AI Lab: Microsoft, McGill University (Mila), and Tsinghua University
Summary: This paper provides a theoretical and empirical analysis of why Predictive Inverse Dynamics Models (PIDM) achieve higher sample efficiency than Behavior Cloning (BC) by decomposing the imitation learning problem into future state prediction and action selection. The researchers demonstrate that PIDM introduces a beneficial bias-variance tradeoff where conditioning on future states reduces action uncertainty, allowing it to outperform BC by up to 5x in 2D navigation and 66% in complex 3D gaming environments.
🤖 AI Tech Releases
Opus 4.6
Anthropic released Claude Opus 4.6, its marquee model that excels in coding tasks.
GPT-5.3-Codex
OpenAI released GPT-5.3-Codex, a new model specialized in agentic coding.
Frontier
OpenAI released Frontier, a new platform for AI agent managenent in enterprise environments.
LayerLens Agent-as-a-Judge
LayerLens( I am a co-founder) launched a new set of AI evals capabilities based on agent-as-a-judge techniques.
Qwen-Coder-Next
The Qwen team open sourced Qwen-Coder-Next, a new model designed for agentic coding and local development.
Voxtral Transcribe 2
Mistral released Vostral Transcribe 2, two new generation speech-to-text models.
📡AI Radar
Sapiom Raises $15M to Enable AI Agent Commerce
Summary: Sapiom secured $15 million in seed funding to develop a secure financial layer that allows autonomous AI agents to independently purchase and access the technical tools they need to complete tasks.
Fundamental Emerges from Stealth with $255M for Tabular AI
Summary: Founded by DeepMind alumni, Fundamental launched with $255 million in Series A funding and debuted “NEXUS,” a foundation model specifically designed to extract predictive intelligence from massive enterprise tabular datasets.
Resolve AI Reaches $1B Valuation for Autonomous SRE
Summary: Resolve AI confirmed a $125 million Series A round at a unicorn valuation to scale its “AI SRE” platform, which automates the detection and resolution of complex cloud infrastructure outages.
ElevenLabs Secures $500M to Triple Valuation to $11B
Summary: The AI audio leader raised $500 million in a Series D round led by Sequoia Capital, valuing the company at $11 billion as it expands its “ElevenAgents” platform for conversational AI.

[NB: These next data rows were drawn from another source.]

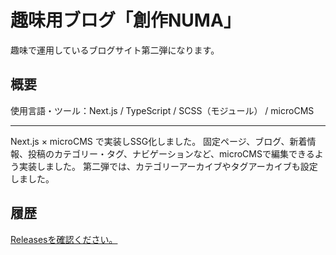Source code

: # 趣味用ブログ「創作NUMA」

趣味で運用しているブログサイト第二弾になります。

## 概要

使用言語・ツール：Next.js / TypeScript / SCSS（モジュール） / microCMS

*** 

Next.js × microCMS で実装しSSG化しました。
固定ページ、ブログ、新着情報、投稿のカテゴリー・タグ、ナビゲーションなど、microCMSで編集できるよう実装しました。
第二弾では、カテゴリーアーカイブやタグアーカイブも設定しました。

## 履歴

[Releasesを確認ください。](../../releases)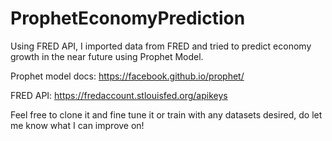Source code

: # ProphetEconomyPrediction
Using FRED API, I imported data from FRED and tried to predict economy growth in the near future using Prophet Model.

Prophet model docs:
https://facebook.github.io/prophet/

FRED API:
https://fredaccount.stlouisfed.org/apikeys

Feel free to clone it and fine tune it or train with any datasets desired, do let me know what I can improve on!
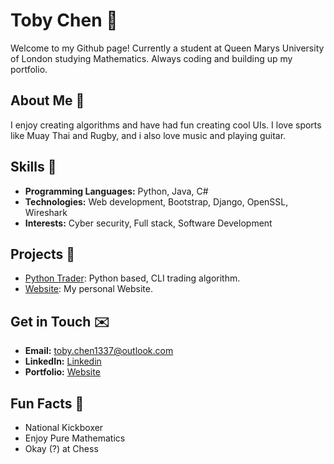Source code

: # Toby Chen 👋

Welcome to my Github page! Currently a student at Queen Marys University of London studying Mathematics. Always coding and building up my portfolio.

## About Me 🙋

I enjoy creating algorithms and have had fun creating cool UIs. I love sports like Muay Thai and Rugby, and i also love music and playing guitar.

## Skills 🤹

- **Programming Languages:** Python, Java, C#
- **Technologies:** Web development, Bootstrap, Django, OpenSSL, Wireshark
- **Interests:** Cyber security, Full stack, Software Development

## Projects 🚧

- [Python Trader](https://github.com/ToadBoyChen/Trader): Python based, CLI trading algorithm.
- [Website](https://github.com/ToadBoyChen/ToadBoyChen.github.io): My personal Website.

## Get in Touch ✉️

- **Email:** toby.chen1337@outlook.com
- **LinkedIn:** [Linkedin](https://www.linkedin.com/in/toby-chen-167519298/)
- **Portfolio:** [Website](https://toadboychen.github.io)

## Fun Facts 👻

- National Kickboxer
- Enjoy Pure Mathematics
- Okay (?) at Chess
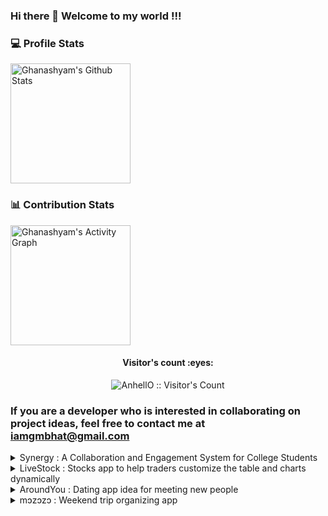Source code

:### Hi there 👋 Welcome to my world !!!

<!--
**Ghanashyam-Bhat/Ghanashyam-Bhat** is a ✨ _special_ ✨ repository because its `README.md` (this file) appears on your GitHub profile.

Here are some ideas to get you started:


- 🔭 I’m currently working on ...
- 🌱 I’m currently learning ...
- 👯 I’m looking to collaborate on ...
- 🤔 I’m looking for help with ...
- 💬 Ask me about ...
- 📫 How to reach me: ...
- 😄 Pronouns: ...
- ⚡ Fun fact: ...

-->

### 💻 Profile Stats 

<img alt="Ghanashyam's Github Stats" src="https://github-readme-stats.vercel.app/api/?username=Ghanashyam-Bhat&show_icons=true&include_all_commits=true&count_private=true&theme=react&hide_border=true&bg_color=1F222E&title_color=F85D7F&icon_color=F8D866" height="192px"/> 

### 📊 Contribution Stats 
<img alt="Ghanashyam's Activity Graph" src="https://github-readme-activity-graph.cyclic.app/graph/?username=Ghanashyam-Bhat&bg_color=1F222E&color=F8D866&line=F85D7F&point=FFFFFF&hide_border=true" height="192px"/>
  
<h4 align="center">Visitor's count :eyes:</h4>
<p align="center"><img src="https://profile-counter.glitch.me/{Ghanashyam-Bhat}/count.svg" alt="AnhellO :: Visitor's Count" /></p>

### If you are a developer who is interested in collaborating on project ideas, feel free to contact me at iamgmbhat@gmail.com

<details>
  <summary>
    Synergy :  A Collaboration and Engagement System for College Students
  </summary>
  
  <br/>
 

  **Project Overview:**
  Synergy is a proposed software system designed to enhance collaboration among college students and increase participation in college activities. The system aims to provide value to students for their active participation in various college activities, including in-house competitions, class engagement, and collaborative projects. The software will allow students to earn credits, which can be redeemed for various benefits within the college, including access to exclusive events, college merchandise, and other rewards.

  **Objectives:**
  1. To increase student engagement and participation in college activities.
  2. To promote collaboration and networking among college students.
  3. To incentivize good classroom engagement and active participation in class.
  4. To promote a freelancing culture within the university.
  5. To explore the use of blockchain technology to make synergy credits as cryptocurrency.

  **Features:**
  1. Synergy credit system to earn and redeem credits for various benefits.
  2. Collaboration platform to promote teamwork and freelancing culture.
  3. Incentivization system for good classroom engagement and active participation in class.
  4. Blockchain technology integration to make synergy credits as cryptocurrency.
  5. Comprehensive dashboard for tracking progress and credits.

  **Technologies:**
  1. Web development technologies (HTML, CSS, JavaScript)
  2. Database technologies (MySQL, MongoDB)
  3. Blockchain technology (Ethereum, Smart Contracts)
  4. Cloud hosting services (AWS, Azure, Google Cloud)

  **Deliverables:**
  1. Web-based application with a user-friendly interface.
  2. A functional synergy credit system to earn and redeem credits.
  3. A collaboration platform for students to work on projects together.
  4. A dashboard for tracking progress and credits.
  5. Documentation and user manuals.

  **Conclusion:**
  Synergy is an innovative software system that will revolutionize the way college students engage and collaborate with each other. It will incentivize good behavior in the classroom and promote a culture of teamwork and collaboration, providing students with valuable rewards for their active participation in college activities. By integrating blockchain technology, Synergy has the potential to become a leading platform for the exchange of cryptocurrency within colleges and universities.
  
  **To make Synergy standout among these apps, we could focus on the following areas:**

  1. Incentivizing student engagement and collaboration - Synergy's unique selling point is its ability to incentivize student engagement and collaboration through a credit-based system. You could highlight this feature and emphasize how it helps students build skills, network with their peers, and increase their participation in college activities.

  2. Offering a cryptocurrency-based rewards system - Synergy's integration of blockchain technology to make credits a cryptocurrency is another unique feature that could set it apart from other campus-focused apps. You could highlight the benefits of using a cryptocurrency-based system, such as increased security, transparency, and ease of use.

  3. Providing a platform for freelancing and entrepreneurship - By promoting a culture of freelancing and entrepreneurship within the university, Synergy could differentiate itself from other campus-focused apps. You could emphasize how Synergy provides a platform for students to showcase their skills, connect with potential clients, and build a portfolio of work.

  4. Creating a user-friendly interface and experience - Finally, to make Synergy more appealing to users, you could focus on creating a user-friendly interface and experience that is easy to navigate and use. This could involve incorporating features such as personalized dashboards, notifications, and a simple and intuitive design.
  
</details>

<details>
  <summary>
    LiveStock : Stocks app to help traders customize the table and charts dynamically
  </summary>
</details> 

<details>
  <summary>
    AroundYou : Dating app idea for meeting new people
  </summary>
</details> 

<details>
  <summary>
    mɔzɔzɔ : Weekend trip organizing app
  </summary>
</details>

Intel Enters GPU Market Targeting Data Center AI
Summary: Intel CEO Lip-Bu Tan announced a new GPU initiative led by industry veterans to challenge Nvidia’s dominance in accelerated computing for AI training and inference.
Lotus Health Nabs $35M for Free AI-Driven Primary Care
Summary: Lotus Health raised $35 million in Series A funding to expand its infrastructure for a 24/7 “AI doctor” service that provides free primary care consultations.

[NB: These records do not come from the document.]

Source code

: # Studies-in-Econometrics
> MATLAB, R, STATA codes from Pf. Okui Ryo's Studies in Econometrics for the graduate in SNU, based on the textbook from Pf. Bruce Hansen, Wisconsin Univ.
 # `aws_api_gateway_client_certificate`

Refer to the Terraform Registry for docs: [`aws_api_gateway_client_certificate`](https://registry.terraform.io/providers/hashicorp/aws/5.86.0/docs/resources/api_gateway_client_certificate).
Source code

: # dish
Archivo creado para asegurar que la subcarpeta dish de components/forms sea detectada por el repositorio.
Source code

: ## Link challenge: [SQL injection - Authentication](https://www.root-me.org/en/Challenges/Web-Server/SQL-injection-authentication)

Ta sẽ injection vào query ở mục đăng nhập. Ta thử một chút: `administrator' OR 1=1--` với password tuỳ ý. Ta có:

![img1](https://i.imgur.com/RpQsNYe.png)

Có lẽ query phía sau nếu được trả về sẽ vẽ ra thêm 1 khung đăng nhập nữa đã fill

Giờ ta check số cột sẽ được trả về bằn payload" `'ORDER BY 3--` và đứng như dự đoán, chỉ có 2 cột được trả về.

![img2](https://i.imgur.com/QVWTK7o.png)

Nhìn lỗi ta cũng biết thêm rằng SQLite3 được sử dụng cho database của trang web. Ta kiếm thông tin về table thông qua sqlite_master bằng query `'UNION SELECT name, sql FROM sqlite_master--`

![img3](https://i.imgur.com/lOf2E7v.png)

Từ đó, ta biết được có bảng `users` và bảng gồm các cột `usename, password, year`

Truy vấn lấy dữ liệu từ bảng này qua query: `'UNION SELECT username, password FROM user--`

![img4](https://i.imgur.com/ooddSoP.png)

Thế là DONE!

Linq Secures $20M for Native AI Messaging Integration
Summary: Linq raised $20 million to build the infrastructure that allows AI assistants to live natively within iMessage, RCS, and SMS, treating AI-to-human communication like texting a friend.
Oracle Launches Blockbuster $20-25B Bond Sale for AI Cloud
Summary: Oracle initiated a massive bond offering to fund its $45-50 billion capital expansion plan for 2026, driven by high demand for AI cloud infrastructure from partners like NVIDIA and OpenAI.

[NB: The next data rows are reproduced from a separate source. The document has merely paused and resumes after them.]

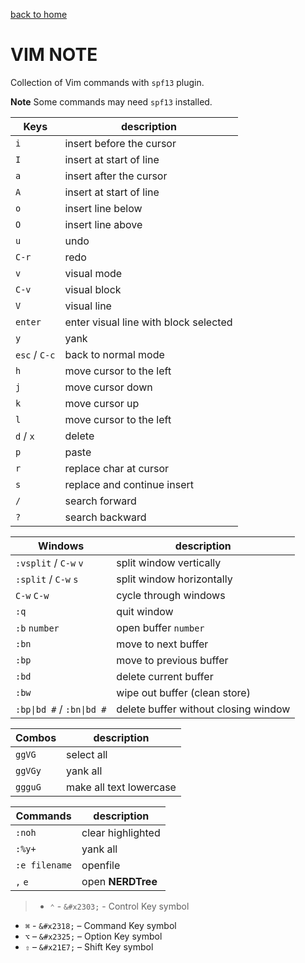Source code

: [back to home](README.md)

# VIM NOTE

Collection of Vim commands with `spf13` plugin.

**Note** Some commands may need `spf13` installed.

Keys | description
----- | -----
`i` | insert before the cursor
`I` | insert at start of line
`a` | insert after the cursor
`A` | insert at start of line
`o` | insert line below
`O` | insert line above
`u` | undo
`C-r` | redo
`v` | visual mode
`C-v` | visual block
`V` | visual line
`enter` | enter visual line with block selected
`y` | yank
`esc` / `C-c` | back to normal mode
`h` | move cursor to the left
`j` | move cursor down
`k` | move cursor up
`l` | move cursor to the left
`d` / `x`| delete
`p` | paste
`r` | replace char at cursor
`s` | replace and continue insert
`/` | search forward
`?` | search backward

Windows | description
----- | -----
`:vsplit` / `C-w` `v` | split window vertically
`:split` / `C-w` `s` | split window horizontally
`C-w` `C-w` | cycle through windows
`:q` | quit window
`:b` `number` | open buffer `number`
`:bn` | move to next buffer
`:bp` | move to previous buffer
`:bd` | delete current buffer
`:bw` | wipe out buffer (clean store)
<code>:bp&#124;bd #</code> / <code>:bn&#124;bd #</code> | delete buffer without closing window

Combos | description
----- | -----
`ggVG` | select all
`ggVGy` | yank all
`ggguG` | make all text lowercase

Commands | description
----- | -----
`:noh` | clear highlighted
`:%y+` | yank all
`:e filename` | openfile
`,` `e` | open **NERDTree**


> - `⌃` - `&#x2303;` - Control Key symbol
- `⌘` - `&#x2318;` – Command Key symbol
- `⌥` – `&#x2325;` – Option Key symbol
- `⇧` – `&#x21E7;` – Shift Key symbol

Goodfire Valued at $1.25B to Advance AI Interpretability
Summary: AI research lab Goodfire raised $150 million in Series B funding to scale its platform that uses interpretability research to understand and improve how large language models function.
Accrual Launches with $75M to Automate Accounting Workflows
Summary: Backed by General Catalyst, Accrual debuted with $75 million to bring AI-native automation to the preparation and review processes for Top 100 accounting firms.
Cerebras Systems Raises $1B at $23B Valuation
Summary: The AI chipmaker closed a $1 billion Series H round to further the development of its wafer-scale processors, which claim to be significantly faster than traditional GPUs for AI workloads.
VMS Group Backs $100M AI Infrastructure Fund in Hong Kong
Summary: Hong Kong-based family office VMS Group is the anchor backer for a new $100 million venture fund by 3C AGI Partners focused on global AI hardware and data center infrastructure.